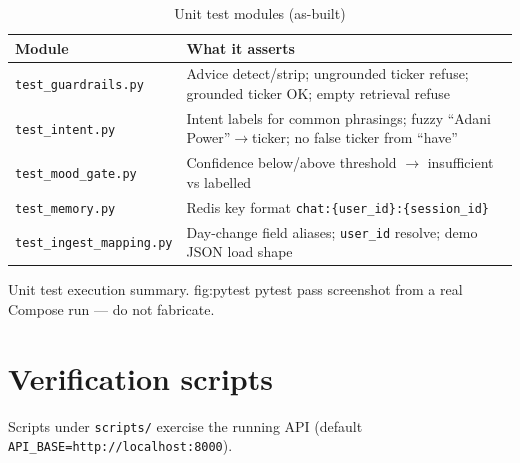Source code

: \begin{table}[!htbp]
\centering
\small
\caption{Unit test modules (as-built)}
\label{tab:unit-tests}
\begin{tabularx}{\textwidth}{@{}
  >{\raggedright\arraybackslash}p{}
  >{\raggedright\arraybackslash}X
  @{}}
\toprule
\textbf{Module} & \textbf{What it asserts} \\
\midrule
\texttt{test\_guardrails.py} & Advice detect/strip; ungrounded ticker refuse; grounded ticker OK; empty retrieval refuse \\
\addlinespace
\texttt{test\_intent.py} & Intent labels for common phrasings; fuzzy ``Adani Power''$\rightarrow$ticker; no false ticker from ``have'' \\
\addlinespace
\texttt{test\_mood\_gate.py} & Confidence below/above threshold $\rightarrow$ insufficient vs labelled \\
\addlinespace
\texttt{test\_memory.py} & Redis key format \texttt{chat:\{user\_id\}:\{session\_id\}} \\
\addlinespace
\texttt{test\_ingest\_mapping.py} & Day-change field aliases; \texttt{user\_id} resolve; demo JSON load shape \\
\bottomrule
\end{tabularx}
\end{table}

%
{Unit test execution summary.}%
{fig:pytest}%
{pytest pass screenshot from a real Compose run --- do not fabricate.}

\section{Verification scripts}

Scripts under \texttt{scripts/} exercise the running API (default \texttt{API\_BASE=http://localhost:8000}).

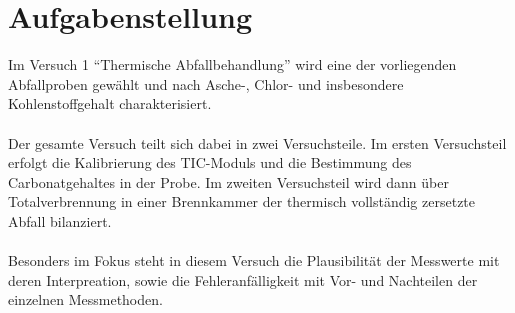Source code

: \chapter{Aufgabenstellung}
\label{sec:aufgabenstellung}
Im Versuch 1 "`Thermische Abfallbehandlung"' wird eine der vorliegenden Abfallproben gewählt und nach Asche-, Chlor- und insbesondere Kohlenstoffgehalt charakterisiert. \\ \\
Der gesamte Versuch teilt sich dabei in zwei Versuchsteile. Im ersten Versuchsteil erfolgt die Kalibrierung des TIC-Moduls und die Bestimmung des Carbonatgehaltes in der Probe. Im zweiten Versuchsteil wird dann über Totalverbrennung in einer Brennkammer der thermisch vollständig zersetzte Abfall bilanziert.\\ \\
Besonders im Fokus steht in diesem Versuch die Plausibilität der Messwerte mit deren Interpreation, sowie die Fehleranfälligkeit mit Vor- und Nachteilen der einzelnen Messmethoden.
══════════
* [What you will do] For every line in the listing above that contains "pytest", copy that line.

* [Answer to this task]
{fig:pytest}%
{pytest pass screenshot from a real Compose run --- do not fabricate.}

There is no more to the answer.